ACTIVITY:
All of the records below are to be copied exactly.

DATA FOR REVIEW:
☆ ☆ ☆

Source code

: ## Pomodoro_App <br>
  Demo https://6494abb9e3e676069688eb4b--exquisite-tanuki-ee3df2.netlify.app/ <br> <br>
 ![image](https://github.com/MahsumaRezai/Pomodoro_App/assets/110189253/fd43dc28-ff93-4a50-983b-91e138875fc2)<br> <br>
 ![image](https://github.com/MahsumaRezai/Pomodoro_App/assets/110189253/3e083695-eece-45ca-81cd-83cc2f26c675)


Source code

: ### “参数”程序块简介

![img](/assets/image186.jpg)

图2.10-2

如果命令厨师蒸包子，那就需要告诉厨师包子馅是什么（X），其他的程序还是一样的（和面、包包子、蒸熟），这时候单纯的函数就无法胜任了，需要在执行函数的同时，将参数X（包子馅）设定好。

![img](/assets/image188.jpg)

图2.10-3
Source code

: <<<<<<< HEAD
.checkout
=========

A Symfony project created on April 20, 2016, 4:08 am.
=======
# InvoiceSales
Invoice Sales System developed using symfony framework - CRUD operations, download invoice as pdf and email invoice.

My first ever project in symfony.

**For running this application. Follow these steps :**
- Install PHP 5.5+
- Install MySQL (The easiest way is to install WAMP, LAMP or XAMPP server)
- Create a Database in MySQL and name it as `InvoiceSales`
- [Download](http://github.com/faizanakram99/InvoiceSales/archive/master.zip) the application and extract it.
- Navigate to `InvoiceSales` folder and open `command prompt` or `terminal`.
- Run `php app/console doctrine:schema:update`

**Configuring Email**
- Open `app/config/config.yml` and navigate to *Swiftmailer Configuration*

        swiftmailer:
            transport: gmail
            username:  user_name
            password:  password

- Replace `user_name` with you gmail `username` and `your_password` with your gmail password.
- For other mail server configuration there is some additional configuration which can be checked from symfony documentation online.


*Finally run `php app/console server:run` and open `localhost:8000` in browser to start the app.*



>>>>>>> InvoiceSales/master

☆ ☆ ☆

RESULT:
Source code

: ## Pomodoro_App <br>
  Demo https://6494abb9e3e676069688eb4b--exquisite-tanuki-ee3df2.netlify.app/ <br> <br>
 ![image](https://github.com/MahsumaRezai/Pomodoro_App/assets/110189253/fd43dc28-ff93-4a50-983b-91e138875fc2)<br> <br>
 ![image](https://github.com/MahsumaRezai/Pomodoro_App/assets/110189253/3e083695-eece-45ca-81cd-83cc2f26c675)


Source code

: ### “参数”程序块简介

![img](/assets/image186.jpg)

图2.10-2

如果命令厨师蒸包子，那就需要告诉厨师包子馅是什么（X），其他的程序还是一样的（和面、包包子、蒸熟），这时候单纯的函数就无法胜任了，需要在执行函数的同时，将参数X（包子馅）设定好。

![img](/assets/image188.jpg)

图2.10-3
Source code

: <<<<<<< HEAD
.checkout
=========

A Symfony project created on April 20, 2016, 4:08 am.
=======
# InvoiceSales
Invoice Sales System developed using symfony framework - CRUD operations, download invoice as pdf and email invoice.

My first ever project in symfony.

**For running this application. Follow these steps :**
- Install PHP 5.5+
- Install MySQL (The easiest way is to install WAMP, LAMP or XAMPP server)
- Create a Database in MySQL and name it as `InvoiceSales`
- [Download](http://github.com/faizanakram99/InvoiceSales/archive/master.zip) the application and extract it.
- Navigate to `InvoiceSales` folder and open `command prompt` or `terminal`.
- Run `php app/console doctrine:schema:update`

**Configuring Email**
- Open `app/config/config.yml` and navigate to *Swiftmailer Configuration*

        swiftmailer:
            transport: gmail
            username:  user_name
            password:  password

- Replace `user_name` with you gmail `username` and `your_password` with your gmail password.
- For other mail server configuration there is some additional configuration which can be checked from symfony documentation online.


*Finally run `php app/console server:run` and open `localhost:8000` in browser to start the app.*



>>>>>>> InvoiceSales/master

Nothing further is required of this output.